"The NHS will last as long as there are folk left with the faith to fight for it"
Aneurin Bevan

Thursday 5 August 2010

There's no NHS ring fence

I have railed about this before, but I think I have to keep repeating it until people start to listen: there is no NHS ring fence.

The NHS is the public service, publicly owned, paid out of general taxation. The funding for the NHS, the publicly owned service, is being severely squeezed by this disgracefully dishonest government. And then mantra of this government is that what is a loss for the public sector is a gain for the private sector. NHS hospitals are being purposely pushed towards bankruptcy by Lansley's plans while with the other hand he is handing public money over to the private sector and opening up the system to co-pay.

Take for example this news story:

"Up to 600 jobs are to go at Reading's Royal Berkshire Hospital (RBH) by 2015 to save £60m, the BBC has learnt. Chief executive Edward Donald said the hospital still needed to save millions even though funding for the NHS as a whole was being ring-fenced."
So what we are seeing here are cuts to an NHS hospital and the wheeling out that bizarre statement that NHS funding is "ring fenced"? If it is "ring fenced" then why are the cuts necessary? Why does RBH have to cut £60m and where will that money go?

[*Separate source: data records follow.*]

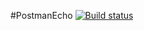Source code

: #PostmanEcho
[![Build status](https://ci.appveyor.com/api/projects/status/bx4r5lt3tgm3bfqa/branch/master?svg=true)](https://ci.appveyor.com/project/Ander1977/postmanecho/branch/master)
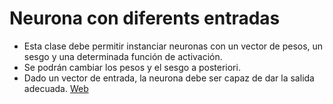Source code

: # Neurona con diferents entradas
*    Esta clase debe permitir instanciar neuronas con un vector de pesos, un sesgo y una determinada función de activación.
*   Se podrán cambiar los pesos y el sesgo a posteriori.
*    Dado un vector de entrada, la neurona debe ser capaz de dar la salida adecuada.
[Web](https://mortdur-neurona-app-rzt9li.streamlit.app)
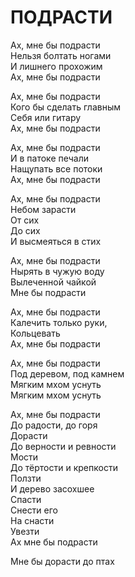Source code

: # ПОДРАСТИ

Ах, мне&nbsp;бы подрасти\
Нельзя болтать ногами\
И&nbsp;лишнего прохожим\
Ах, мне&nbsp;бы подрасти

Ах, мне&nbsp;бы подрасти\
Кого&nbsp;бы сделать главным\
Себя или гитару\
Ах, мне&nbsp;бы подрасти

Ах, мне&nbsp;бы подрасти\
И&nbsp;в&nbsp;патоке печали\
Нащупать все потоки\
Ах, мне&nbsp;бы подрасти

Ах, мне&nbsp;бы подрасти\
Небом зарасти\
От&nbsp;сих\
До&nbsp;сих\
И&nbsp;высмеяться в&nbsp;стих

Ах, мне&nbsp;бы подрасти\
Нырять в&nbsp;чужую воду\
Вылеченной чайкой\
Мне&nbsp;бы подрасти

Ах, мне&nbsp;бы подрасти\
Калечить только руки,\
Кольцевать\
Ах, мне&nbsp;бы подрасти

Ах, мне&nbsp;бы подрасти\
Под деревом, под камнем\
Мягким мхом уснуть\
Мягким мхом уснуть

Ах, мне&nbsp;бы подрасти\
До&nbsp;радости, до&nbsp;горя\
Дорасти\
До&nbsp;верности и&nbsp;ревности\
Мости\
До&nbsp;тёртости и&nbsp;крепкости\
Ползти\
И&nbsp;дерево засохшее\
Спасти\
Снести его\
На&nbsp;снасти\
Увезти\
Ах&nbsp;мне&nbsp;бы подрасти

Мне&nbsp;бы дорасти до&nbsp;птах
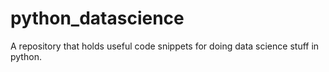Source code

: # python_datascience

A repository that holds useful code snippets for doing data science stuff in python.
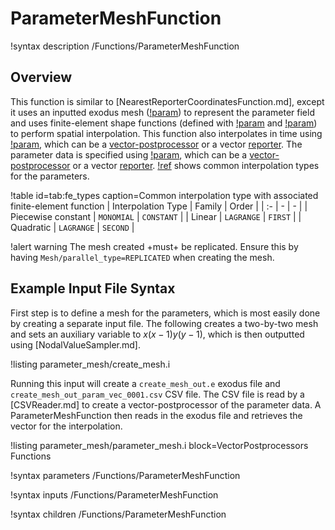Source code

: # ParameterMeshFunction

!syntax description /Functions/ParameterMeshFunction

## Overview

This function is similar to [NearestReporterCoordinatesFunction.md], except it uses an inputted exodus mesh ([!param](/Functions/ParameterMeshFunction/exodus_mesh)) to represent the parameter field and uses finite-element shape functions (defined with [!param](/Functions/ParameterMeshFunction/family) and [!param](/Functions/ParameterMeshFunction/order)) to perform spatial interpolation. This function also interpolates in time using [!param](/Functions/ParameterMeshFunction/time_name), which can be a [vector-postprocessor](VectorPostprocessors/index.md) or a vector [reporter](Reporters/index.md). The parameter data is specified using [!param](/Functions/ParameterMeshFunction/parameter_name), which can be a [vector-postprocessor](VectorPostprocessors/index.md) or a vector [reporter](Reporters/index.md). [!ref](tab:fe_types) shows common interpolation types for the parameters.

!table id=tab:fe_types caption=Common interpolation type with associated finite-element function
| Interpolation Type | Family | Order |
| :- | - | - |
| Piecewise constant | `MONOMIAL` | `CONSTANT` |
| Linear | `LAGRANGE` | `FIRST` |
| Quadratic | `LAGRANGE` | `SECOND` |

!alert warning
The mesh created +must+ be replicated. Ensure this by having `Mesh/parallel_type=REPLICATED` when creating the mesh.

## Example Input File Syntax

First step is to define a mesh for the parameters, which is most easily done by creating a separate input file. The following creates a two-by-two mesh and sets an auxiliary variable to $x(x-1)y(y-1)$, which is then outputted using [NodalValueSampler.md].

!listing parameter_mesh/create_mesh.i

Running this input will create a `create_mesh_out.e` exodus file and `create_mesh_out_param_vec_0001.csv` CSV file. The CSV file is read by a [CSVReader.md] to create a vector-postprocessor of the parameter data. A ParameterMeshFunction then reads in the exodus file and retrieves the vector for the interpolation.

!listing parameter_mesh/parameter_mesh.i block=VectorPostprocessors Functions

!syntax parameters /Functions/ParameterMeshFunction

!syntax inputs /Functions/ParameterMeshFunction

!syntax children /Functions/ParameterMeshFunction
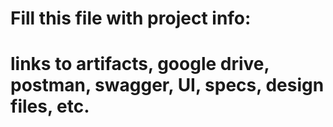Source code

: # Fill this file with project info:
# links to artifacts, google drive, postman, swagger, UI, specs, design files, etc.

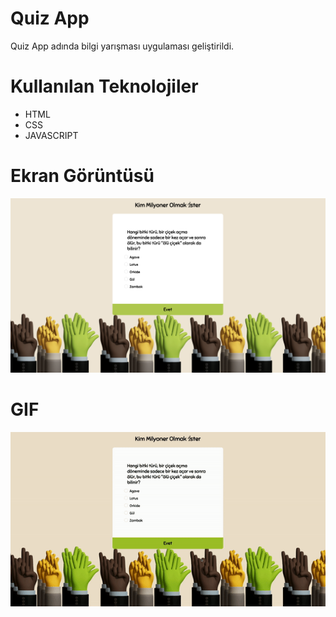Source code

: # Quiz App
Quiz App adında bilgi yarışması uygulaması geliştirildi.

# Kullanılan Teknolojiler
- HTML
- CSS
- JAVASCRIPT

# Ekran Görüntüsü
![](images/quizappss.png)

# GIF
![](images/quizapp.gif)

Oh and who could take seriously a Chief Executive who makes such a glaring grammatical error as this?

"Mr Donald said the hospital would be looking at what it could do differently "to get through the same amount of work but with less people"."

I know it is pedantic, but it is a basic rule of English grammar: if you can count it, then use fewer. If he does not know that, then no wonder he's been hoodwinked into thinking that there is a "ring fence".